[Source texts of formatted documents]
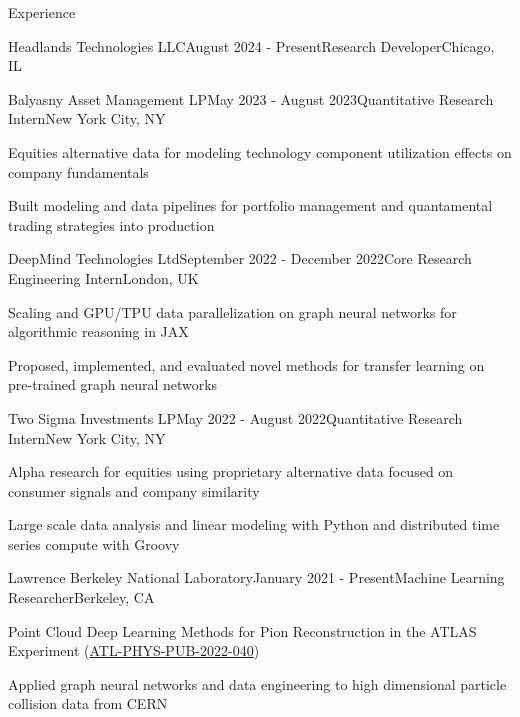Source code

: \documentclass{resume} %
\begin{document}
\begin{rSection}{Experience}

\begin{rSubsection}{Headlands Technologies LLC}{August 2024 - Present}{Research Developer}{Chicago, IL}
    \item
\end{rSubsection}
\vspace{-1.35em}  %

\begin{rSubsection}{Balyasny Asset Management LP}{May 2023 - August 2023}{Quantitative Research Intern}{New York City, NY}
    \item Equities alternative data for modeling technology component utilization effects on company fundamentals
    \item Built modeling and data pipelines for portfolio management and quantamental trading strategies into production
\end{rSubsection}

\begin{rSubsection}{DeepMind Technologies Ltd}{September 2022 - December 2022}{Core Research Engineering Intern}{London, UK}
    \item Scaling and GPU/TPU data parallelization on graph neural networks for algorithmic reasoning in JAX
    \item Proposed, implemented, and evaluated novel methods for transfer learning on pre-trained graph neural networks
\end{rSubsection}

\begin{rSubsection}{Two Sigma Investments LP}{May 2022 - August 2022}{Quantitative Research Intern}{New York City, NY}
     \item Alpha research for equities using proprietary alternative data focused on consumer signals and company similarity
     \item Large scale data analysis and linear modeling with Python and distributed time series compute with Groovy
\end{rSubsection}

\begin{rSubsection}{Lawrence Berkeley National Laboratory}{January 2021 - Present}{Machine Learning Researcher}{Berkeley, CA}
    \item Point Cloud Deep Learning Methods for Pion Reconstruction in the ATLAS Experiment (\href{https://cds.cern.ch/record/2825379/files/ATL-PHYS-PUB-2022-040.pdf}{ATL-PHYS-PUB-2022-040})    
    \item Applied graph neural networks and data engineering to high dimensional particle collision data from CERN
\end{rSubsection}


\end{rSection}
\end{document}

[Required work] Which lines above hold the string "City"? Show each of them.

[Solution below]
\begin{rSubsection}{Balyasny Asset Management LP}{May 2023 - August 2023}{Quantitative Research Intern}{New York City, NY}
\begin{rSubsection}{Two Sigma Investments LP}{May 2022 - August 2022}{Quantitative Research Intern}{New York City, NY}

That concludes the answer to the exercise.